Casino, slot, lottery and online gaming winnings are taxed at flat 30% under Sections 115BB and 115BBJ. Understand TDS, net winnings rule and ITR reporting.
Winnings from slot machines, casinos, online gaming, lotteries, card games and other games of chance are taxed under a special regime in India. Section 115BB of the Income-tax Act has been around for years, but Budget 2023 introduced Section 115BBJ for online games and Budget 2024-2026 has tightened reporting through expanded TDS in Section 194BA. Whether you play at a Goa or Sikkim casino or on a licensed online platform, the headline rate is the same — and it is high.
Tax Rate on Slot Machine and Casino Winnings
Section 115BB taxes winnings from lotteries, crossword puzzles, races, card games and other games of chance at a flat 30%. Adding surcharge and cess, the effective rate is approximately 31.2% (or higher with surcharge for ultra-high winners). Crucially, no deductions or exemptions are allowed against these winnings; the basic exemption limit does not shield them either.
TDS Under Section 194B
- TDS at 30% under Section 194B on lottery, card game and similar winnings if the amount exceeds ₹10,000 in a single transaction
- Threshold of ₹10,000 in aggregate during the financial year now applies (post Finance Act 2023 amendment)
- If winning is in kind or partly in kind, tax must be ensured before the prize is released
- PAN furnishing is mandatory; failure leads to 20% surcharge on TDS
Online Gaming Winnings — Section 115BBJ and 194BA
Online winnings (real-money gaming, fantasy sports, online slot variants on licensed platforms) are taxed at 30% under Section 115BBJ on 'net winnings' computed as per Rule 133. TDS under Section 194BA is deducted by the gaming intermediary at the end of the financial year, or at the time of withdrawal from the user account, whichever is earlier, on the entire net winnings, with no threshold below which TDS is exempt.

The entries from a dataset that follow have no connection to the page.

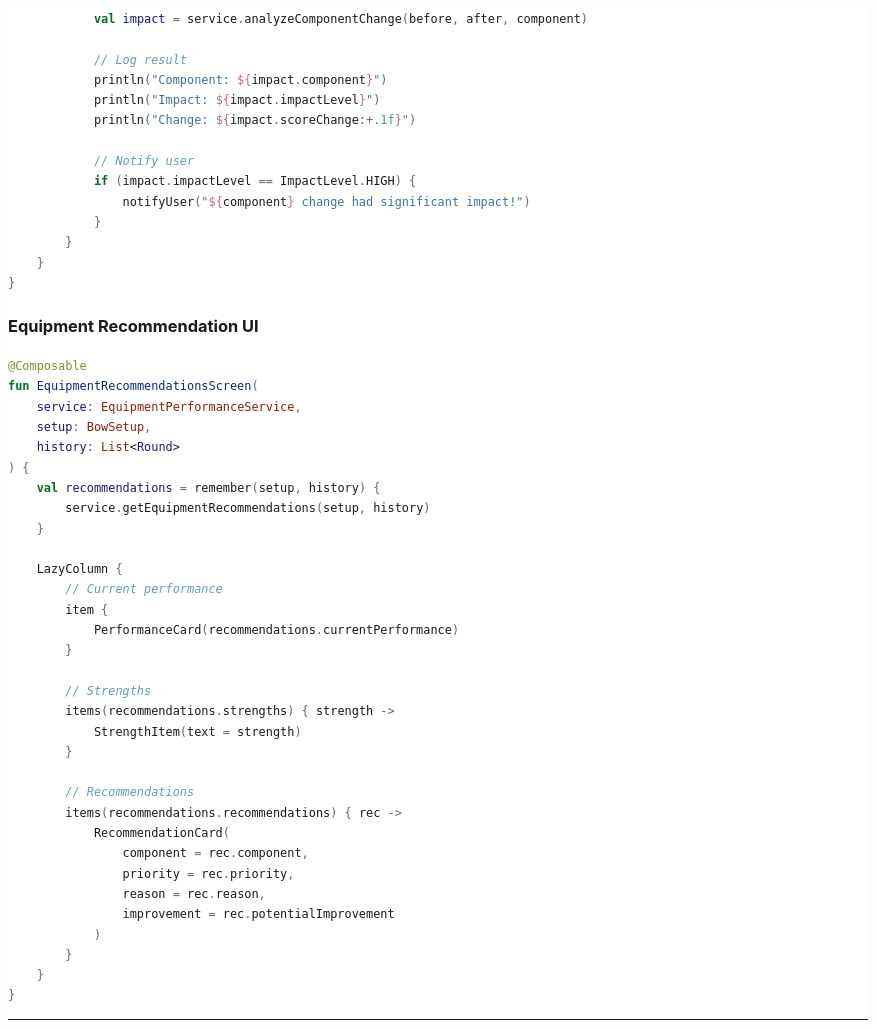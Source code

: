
 ```kotlin
            val impact = service.analyzeComponentChange(before, after, component)

            // Log result
            println("Component: ${impact.component}")
            println("Impact: ${impact.impactLevel}")
            println("Change: ${impact.scoreChange:+.1f}")

            // Notify user
            if (impact.impactLevel == ImpactLevel.HIGH) {
                notifyUser("${component} change had significant impact!")
            }
        }
    }
}
```

### Equipment Recommendation UI

```kotlin
@Composable
fun EquipmentRecommendationsScreen(
    service: EquipmentPerformanceService,
    setup: BowSetup,
    history: List<Round>
) {
    val recommendations = remember(setup, history) {
        service.getEquipmentRecommendations(setup, history)
    }

    LazyColumn {
        // Current performance
        item {
            PerformanceCard(recommendations.currentPerformance)
        }

        // Strengths
        items(recommendations.strengths) { strength ->
            StrengthItem(text = strength)
        }

        // Recommendations
        items(recommendations.recommendations) { rec ->
            RecommendationCard(
                component = rec.component,
                priority = rec.priority,
                reason = rec.reason,
                improvement = rec.potentialImprovement
            )
        }
    }
}
```

---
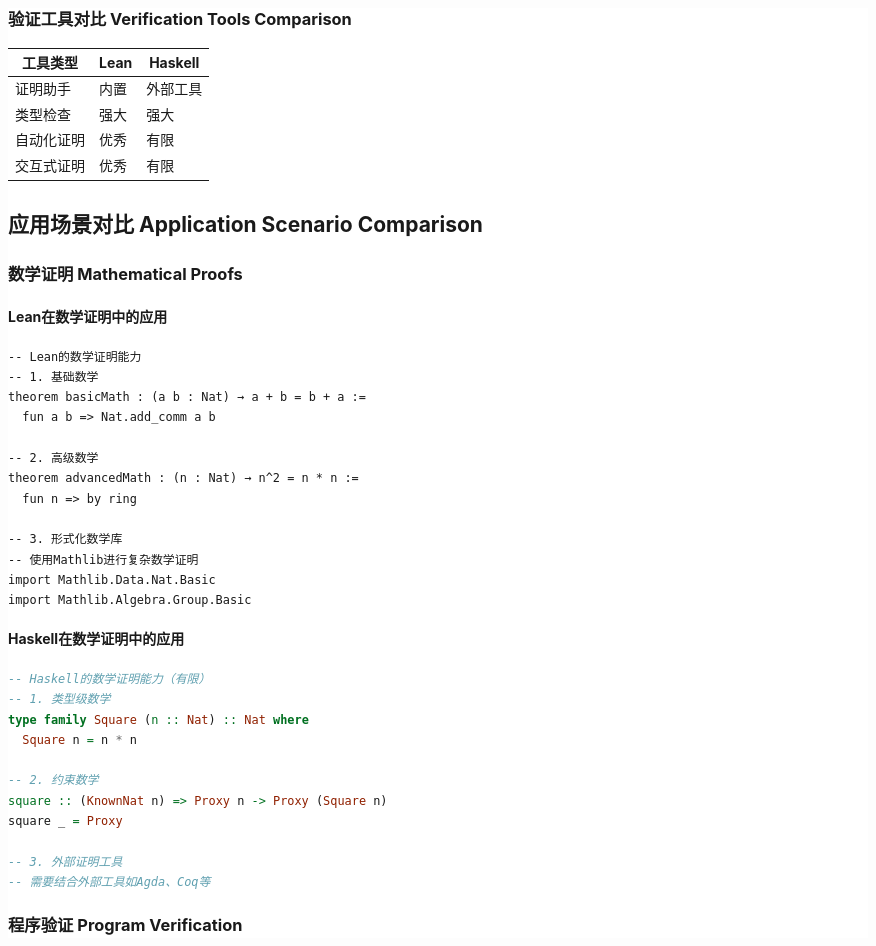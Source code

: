 ### 验证工具对比 Verification Tools Comparison

| 工具类型 | Lean | Haskell |
|----------|------|---------|
| 证明助手 | 内置 | 外部工具 |
| 类型检查 | 强大 | 强大 |
| 自动化证明 | 优秀 | 有限 |
| 交互式证明 | 优秀 | 有限 |

## 应用场景对比 Application Scenario Comparison

### 数学证明 Mathematical Proofs

#### Lean在数学证明中的应用

```lean
-- Lean的数学证明能力
-- 1. 基础数学
theorem basicMath : (a b : Nat) → a + b = b + a :=
  fun a b => Nat.add_comm a b

-- 2. 高级数学
theorem advancedMath : (n : Nat) → n^2 = n * n :=
  fun n => by ring

-- 3. 形式化数学库
-- 使用Mathlib进行复杂数学证明
import Mathlib.Data.Nat.Basic
import Mathlib.Algebra.Group.Basic
```

#### Haskell在数学证明中的应用

```haskell
-- Haskell的数学证明能力（有限）
-- 1. 类型级数学
type family Square (n :: Nat) :: Nat where
  Square n = n * n

-- 2. 约束数学
square :: (KnownNat n) => Proxy n -> Proxy (Square n)
square _ = Proxy

-- 3. 外部证明工具
-- 需要结合外部工具如Agda、Coq等
```

### 程序验证 Program Verification
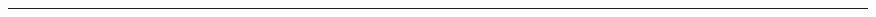 

****

[^自带客户端]: Commnd line client
[^h]: host的简称，主机名
[^P]: port，端口号
[^1]: 密码，直接填或回车后再填都行
[^2]: 又小又大，即不等,相对于 != 更推荐使用 <> 符号；
[^3]:相较于 &&，||，！，mysql中更推荐使用 and，or，not;
[^4]: 查询 “studentName”中含有 ‘a’ 的字段，其中%代表通配符，类似于 java正则表达式中的 ‘ * ’，前后各一个表示前面又任意字符且后面又任意字符;
[^5]: 类似 java 中的转义符 如：\% 即表示%;
[^6]: 示例中使用'$'作为转义符号，对_进行转义;

[^7]: 实例中，类似 id>=12 && id<=30， 在city中查询 id在12到30之间;
[^8]: 示例中，查找 countryCode为 ‘CN’和‘ASB’的字段，类似于:······where CountryCode = 'CN' or CountryCode = 'ASB';
[^9]:示例中，查找 name 为null的城市，若改写成 is not null 则查询 name 不为null 的城市，mysql语法中不支持 name = null 或 name ！= null 或 name <> null 的写法;
[^10]: asc 或 desc 升序或降序，asc可以省略，即默认为升序;
[^11]:先按 salary升序排列，之后若有salary数值相同的，再用 employee_id降序排列;
[^12]: 示例用法中的 ‘year’ 可替换为 ‘month’，‘day’，‘hour’等等，时间单位，括号内参数为日期型数据;
[^13]: 产生多行表格：在最后一个表格出按 `ctrl+enter`即可;
[^14]: 用于实现流程控制的函数;
[^15]: obj可为任何数值，一般为 1 ，原理为在数据库最前面再加上一列，填满 obj后统计obj的个数，从而计算出数据库中的总行数;
[^16]: group by现阶段还没学习！这句话大致意思为查询结果为一个规则的表格，不能用单行函数跟分组函数一起使用;
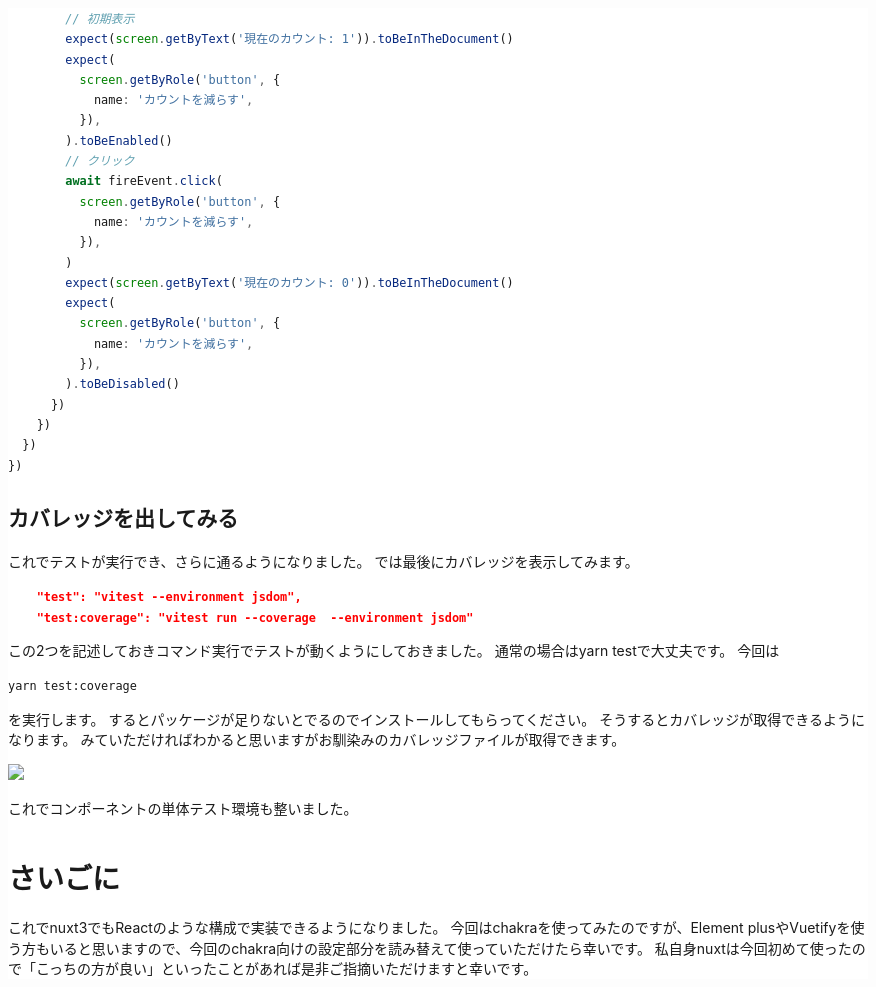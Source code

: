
 ```ts:src/components/Counter/__tests__/Counter.test.ts
        // 初期表示
        expect(screen.getByText('現在のカウント: 1')).toBeInTheDocument()
        expect(
          screen.getByRole('button', {
            name: 'カウントを減らす',
          }),
        ).toBeEnabled()
        // クリック
        await fireEvent.click(
          screen.getByRole('button', {
            name: 'カウントを減らす',
          }),
        )
        expect(screen.getByText('現在のカウント: 0')).toBeInTheDocument()
        expect(
          screen.getByRole('button', {
            name: 'カウントを減らす',
          }),
        ).toBeDisabled()
      })
    })
  })
})

```

## カバレッジを出してみる
これでテストが実行でき、さらに通るようになりました。
では最後にカバレッジを表示してみます。
```json:package.json
    "test": "vitest --environment jsdom",
    "test:coverage": "vitest run --coverage  --environment jsdom"
```

この2つを記述しておきコマンド実行でテストが動くようにしておきました。
通常の場合はyarn testで大丈夫です。
今回は
```shell
yarn test:coverage
```
を実行します。
するとパッケージが足りないとでるのでインストールしてもらってください。
そうするとカバレッジが取得できるようになります。
みていただければわかると思いますがお馴染みのカバレッジファイルが取得できます。

![](https://storage.googleapis.com/zenn-user-upload/11925fc1a254-20221005.png)

これでコンポーネントの単体テスト環境も整いました。

# さいごに
これでnuxt3でもReactのような構成で実装できるようになりました。
今回はchakraを使ってみたのですが、Element plusやVuetifyを使う方もいると思いますので、今回のchakra向けの設定部分を読み替えて使っていただけたら幸いです。
私自身nuxtは今回初めて使ったので「こっちの方が良い」といったことがあれば是非ご指摘いただけますと幸いです。
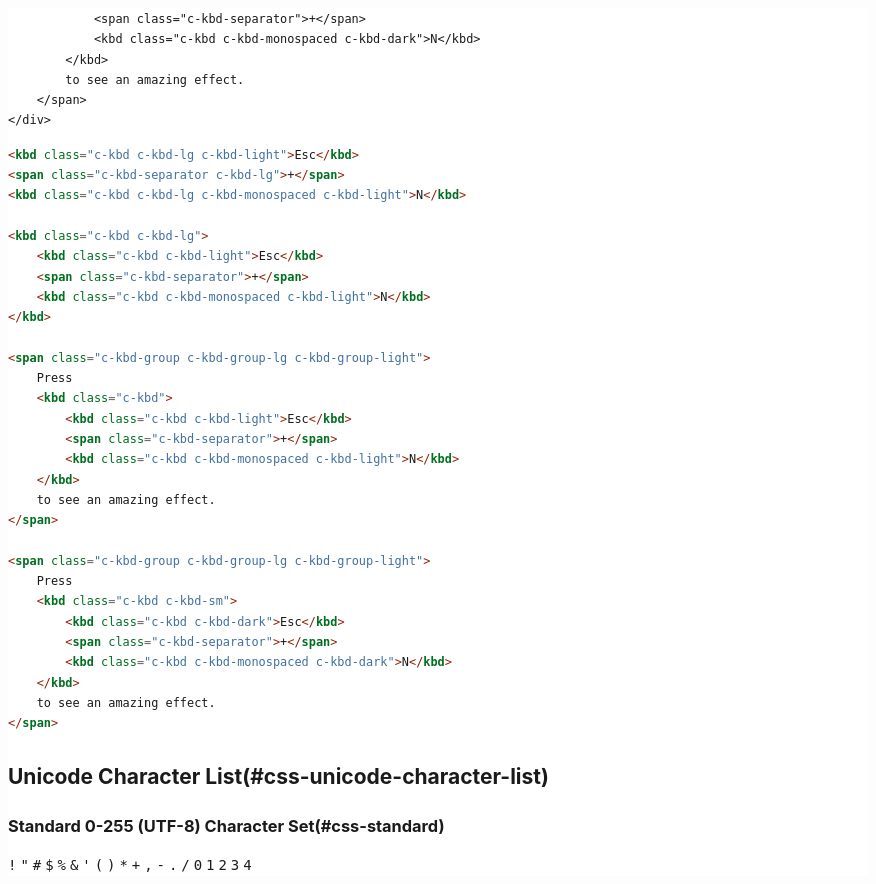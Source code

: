 				<span class="c-kbd-separator">+</span>
				<kbd class="c-kbd c-kbd-monospaced c-kbd-dark">N</kbd>
			</kbd>
			to see an amazing effect.
		</span>
	</div>
</div>

```html
<kbd class="c-kbd c-kbd-lg c-kbd-light">Esc</kbd>
<span class="c-kbd-separator c-kbd-lg">+</span>
<kbd class="c-kbd c-kbd-lg c-kbd-monospaced c-kbd-light">N</kbd>

<kbd class="c-kbd c-kbd-lg">
	<kbd class="c-kbd c-kbd-light">Esc</kbd>
	<span class="c-kbd-separator">+</span>
	<kbd class="c-kbd c-kbd-monospaced c-kbd-light">N</kbd>
</kbd>

<span class="c-kbd-group c-kbd-group-lg c-kbd-group-light">
	Press
	<kbd class="c-kbd">
		<kbd class="c-kbd c-kbd-light">Esc</kbd>
		<span class="c-kbd-separator">+</span>
		<kbd class="c-kbd c-kbd-monospaced c-kbd-light">N</kbd>
	</kbd>
	to see an amazing effect.
</span>

<span class="c-kbd-group c-kbd-group-lg c-kbd-group-light">
	Press
	<kbd class="c-kbd c-kbd-sm">
		<kbd class="c-kbd c-kbd-dark">Esc</kbd>
		<span class="c-kbd-separator">+</span>
		<kbd class="c-kbd c-kbd-monospaced c-kbd-dark">N</kbd>
	</kbd>
	to see an amazing effect.
</span>
```

## Unicode Character List(#css-unicode-character-list)

### Standard 0-255 (UTF-8) Character Set(#css-standard)

<kbd class="c-kbd c-kbd-monospaced c-kbd-light" data-entity="&amp;#0033;">&#0033;</kbd>
<kbd class="c-kbd c-kbd-monospaced c-kbd-light" data-entity="&amp;#0034;">&#0034;</kbd>
<kbd class="c-kbd c-kbd-monospaced c-kbd-light" data-entity="&amp;#0035;">&#0035;</kbd>
<kbd class="c-kbd c-kbd-monospaced c-kbd-light" data-entity="&amp;#0036;">\$</kbd>
<kbd class="c-kbd c-kbd-monospaced c-kbd-light" data-entity="&amp;#0037;">&#0037;</kbd>
<kbd class="c-kbd c-kbd-monospaced c-kbd-light" data-entity="&amp;#0038;">&#0038;</kbd>
<kbd class="c-kbd c-kbd-monospaced c-kbd-light" data-entity="&amp;#0039;">&#0039;</kbd>
<kbd class="c-kbd c-kbd-monospaced c-kbd-light" data-entity="&amp;#0040;">&#0040;</kbd>
<kbd class="c-kbd c-kbd-monospaced c-kbd-light" data-entity="&amp;#0041;">&#0041;</kbd>
<kbd class="c-kbd c-kbd-monospaced c-kbd-light" data-entity="&amp;#0042;">\*</kbd>
<kbd class="c-kbd c-kbd-monospaced c-kbd-light" data-entity="&amp;#0043;">&#0043;</kbd>
<kbd class="c-kbd c-kbd-monospaced c-kbd-light" data-entity="&amp;#0044;">&#0044;</kbd>
<kbd class="c-kbd c-kbd-monospaced c-kbd-light" data-entity="&amp;#0045;">&#0045;</kbd>
<kbd class="c-kbd c-kbd-monospaced c-kbd-light" data-entity="&amp;#0046;">&#0046;</kbd>
<kbd class="c-kbd c-kbd-monospaced c-kbd-light" data-entity="&amp;#0047;">&#0047;</kbd>
<kbd class="c-kbd c-kbd-monospaced c-kbd-light" data-entity="&amp;#0048;">&#0048;</kbd>
<kbd class="c-kbd c-kbd-monospaced c-kbd-light" data-entity="&amp;#0049;">&#0049;</kbd>
<kbd class="c-kbd c-kbd-monospaced c-kbd-light" data-entity="&amp;#0050;">&#0050;</kbd>
<kbd class="c-kbd c-kbd-monospaced c-kbd-light" data-entity="&amp;#0051;">&#0051;</kbd>
<kbd class="c-kbd c-kbd-monospaced c-kbd-light" data-entity="&amp;#0052;">&#0052;</kbd>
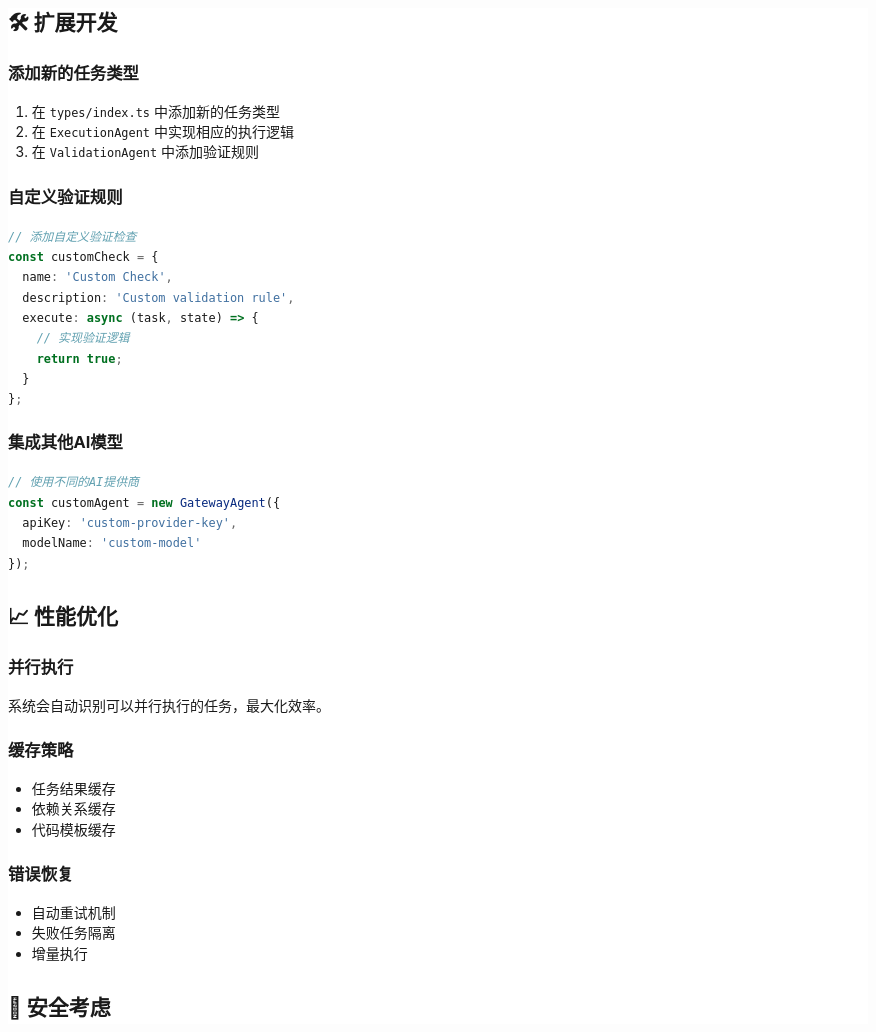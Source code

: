 ## 🛠️ 扩展开发

### 添加新的任务类型

1. 在 `types/index.ts` 中添加新的任务类型
2. 在 `ExecutionAgent` 中实现相应的执行逻辑
3. 在 `ValidationAgent` 中添加验证规则

### 自定义验证规则

```typescript
// 添加自定义验证检查
const customCheck = {
  name: 'Custom Check',
  description: 'Custom validation rule',
  execute: async (task, state) => {
    // 实现验证逻辑
    return true;
  }
};
```

### 集成其他AI模型

```typescript
// 使用不同的AI提供商
const customAgent = new GatewayAgent({
  apiKey: 'custom-provider-key',
  modelName: 'custom-model'
});
```

## 📈 性能优化

### 并行执行

系统会自动识别可以并行执行的任务，最大化效率。

### 缓存策略

- 任务结果缓存
- 依赖关系缓存
- 代码模板缓存

### 错误恢复

- 自动重试机制
- 失败任务隔离
- 增量执行

## 🔐 安全考虑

Computation of Net Winnings
- Total amount withdrawn during the year
- Add: closing balance in the user account at the end of the year
- Less: opening balance at the start of the year
- Less: aggregate of non-taxable deposits made by the user during the year
- The resultant figure is 'net winnings' subject to 30% TDS
Reporting in ITR
Casino, slot and lottery winnings are reported under 'Income from Other Sources' in your ITR, with the relevant schedule capturing the gross amount, TDS deducted, and the special-rate computation under Section 115BB or 115BBJ. Even where TDS has been deducted, ITR filing is required if your total income (including winnings) crosses the basic exemption limit. Online gaming winnings appear in AIS under a specific code — reconcile carefully.
No Set-Off, No Loss Carry-Forward
Losses from gambling, card games, lotteries or online gaming cannot be set off against any other income, nor carried forward. The Income-tax Act treats these winnings as a unique category. Section 58(4) specifically denies any deduction or set-off, which is why a single big winning year can push effective tax materially higher than your overall financial reality.
GST Angle on Online Gaming
From October 2023 onwards, GST is levied at 28% on the full face value of bets placed on online money gaming, casinos, and horse racing. The platform collects GST on every contest entry. This is independent of the income tax on winnings and is recovered from the participant at the time of deposit or bet.
Conclusion
Slot machine and gaming winnings come with one of the most stringent tax regimes in India — 30% flat rate, no deductions, no set-off, and now near-universal TDS. Treat any prize as a post-tax amount, reconcile AIS entries before filing, and remember that the basic exemption limit offers no shelter here. Play if you wish, but plan the cash-flow with the full tax wedge in mind.